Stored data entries
↓

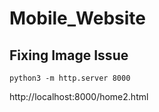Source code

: # Mobile_Website

## Fixing Image Issue
`python3 -m http.server 8000`

http://localhost:8000/home2.html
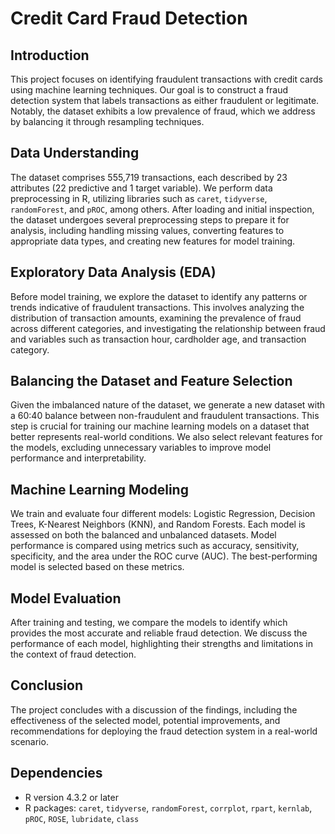 # Credit Card Fraud Detection

## Introduction

This project focuses on identifying fraudulent transactions with credit cards using machine learning techniques. Our goal is to construct a fraud detection system that labels transactions as either fraudulent or legitimate. Notably, the dataset exhibits a low prevalence of fraud, which we address by balancing it through resampling techniques.

## Data Understanding

The dataset comprises 555,719 transactions, each described by 23 attributes (22 predictive and 1 target variable). We perform data preprocessing in R, utilizing libraries such as `caret`, `tidyverse`, `randomForest`, and `pROC`, among others. After loading and initial inspection, the dataset undergoes several preprocessing steps to prepare it for analysis, including handling missing values, converting features to appropriate data types, and creating new features for model training.

## Exploratory Data Analysis (EDA)

Before model training, we explore the dataset to identify any patterns or trends indicative of fraudulent transactions. This involves analyzing the distribution of transaction amounts, examining the prevalence of fraud across different categories, and investigating the relationship between fraud and variables such as transaction hour, cardholder age, and transaction category.

## Balancing the Dataset and Feature Selection

Given the imbalanced nature of the dataset, we generate a new dataset with a 60:40 balance between non-fraudulent and fraudulent transactions. This step is crucial for training our machine learning models on a dataset that better represents real-world conditions. We also select relevant features for the models, excluding unnecessary variables to improve model performance and interpretability.

## Machine Learning Modeling

We train and evaluate four different models: Logistic Regression, Decision Trees, K-Nearest Neighbors (KNN), and Random Forests. Each model is assessed on both the balanced and unbalanced datasets. Model performance is compared using metrics such as accuracy, sensitivity, specificity, and the area under the ROC curve (AUC). The best-performing model is selected based on these metrics.

## Model Evaluation

After training and testing, we compare the models to identify which provides the most accurate and reliable fraud detection. We discuss the performance of each model, highlighting their strengths and limitations in the context of fraud detection.

## Conclusion

The project concludes with a discussion of the findings, including the effectiveness of the selected model, potential improvements, and recommendations for deploying the fraud detection system in a real-world scenario.

## Dependencies

- R version 4.3.2 or later
- R packages: `caret`, `tidyverse`, `randomForest`, `corrplot`, `rpart`, `kernlab`, `pROC`, `ROSE`, `lubridate`, `class`
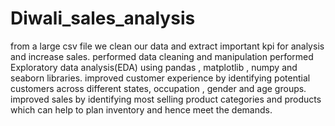 # Diwali_sales_analysis
from a large csv file we clean our data and extract important kpi for analysis and increase sales.
performed data cleaning and manipulation 
performed Exploratory data analysis(EDA) using pandas , matplotlib , numpy and seaborn libraries.
improved customer experience by identifying potential customers across different states, occupation , gender and age groups.
improved sales by identifying most selling product categories and products which can help to plan inventory and hence meet the demands.
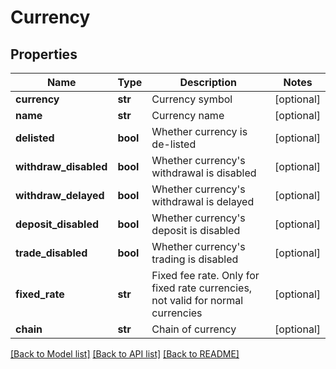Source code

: # Currency

## Properties
Name | Type | Description | Notes
------------ | ------------- | ------------- | -------------
**currency** | **str** | Currency symbol | [optional] 
**name** | **str** | Currency name | [optional] 
**delisted** | **bool** | Whether currency is de-listed | [optional] 
**withdraw_disabled** | **bool** | Whether currency&#39;s withdrawal is disabled | [optional] 
**withdraw_delayed** | **bool** | Whether currency&#39;s withdrawal is delayed | [optional] 
**deposit_disabled** | **bool** | Whether currency&#39;s deposit is disabled | [optional] 
**trade_disabled** | **bool** | Whether currency&#39;s trading is disabled | [optional] 
**fixed_rate** | **str** | Fixed fee rate. Only for fixed rate currencies, not valid for normal currencies | [optional] 
**chain** | **str** | Chain of currency | [optional] 

[[Back to Model list]](../README.md#documentation-for-models) [[Back to API list]](../README.md#documentation-for-api-endpoints) [[Back to README]](../README.md)


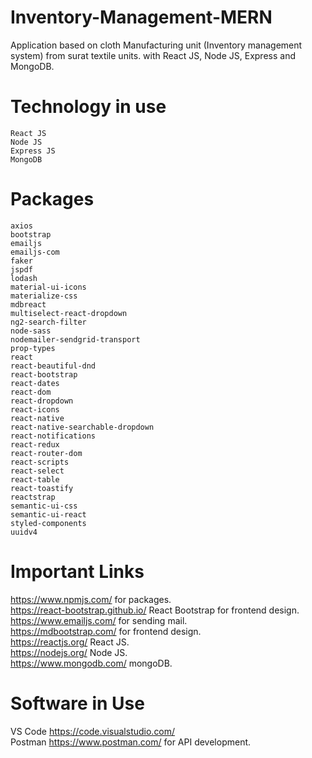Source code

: # Inventory-Management-MERN
Application based on cloth Manufacturing unit (Inventory management system) from surat textile units. with React JS, Node JS, Express and MongoDB.


# Technology in use
    React JS
    Node JS
    Express JS
    MongoDB 


# Packages 

    axios
    bootstrap
    emailjs
    emailjs-com
    faker
    jspdf
    lodash
    material-ui-icons
    materialize-css
    mdbreact
    multiselect-react-dropdown
    ng2-search-filter
    node-sass
    nodemailer-sendgrid-transport
    prop-types
    react
    react-beautiful-dnd
    react-bootstrap
    react-dates
    react-dom
    react-dropdown 
    react-icons
    react-native
    react-native-searchable-dropdown 
    react-notifications 
    react-redux
    react-router-dom
    react-scripts
    react-select
    react-table
    react-toastify
    reactstrap
    semantic-ui-css
    semantic-ui-react
    styled-components
    uuidv4

# Important Links
    
https://www.npmjs.com/  for packages.                                                                       
https://react-bootstrap.github.io/  React Bootstrap for frontend design.                                                 
https://www.emailjs.com/  for sending mail.                                                                                 
https://mdbootstrap.com/ for frontend design.                                           
https://reactjs.org/   React JS.                                                             
https://nodejs.org/    Node JS.                                                                
https://www.mongodb.com/  mongoDB.

# Software in Use

VS Code  https://code.visualstudio.com/                                                          
Postman  https://www.postman.com/   for API development.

↑

## PROBLEM
Copy every line from the records above that contains the word "Exploratory".

## TASK ANSWER
## Exploratory Data Analysis (EDA)
performed Exploratory data analysis(EDA) using pandas , matplotlib , numpy and seaborn libraries.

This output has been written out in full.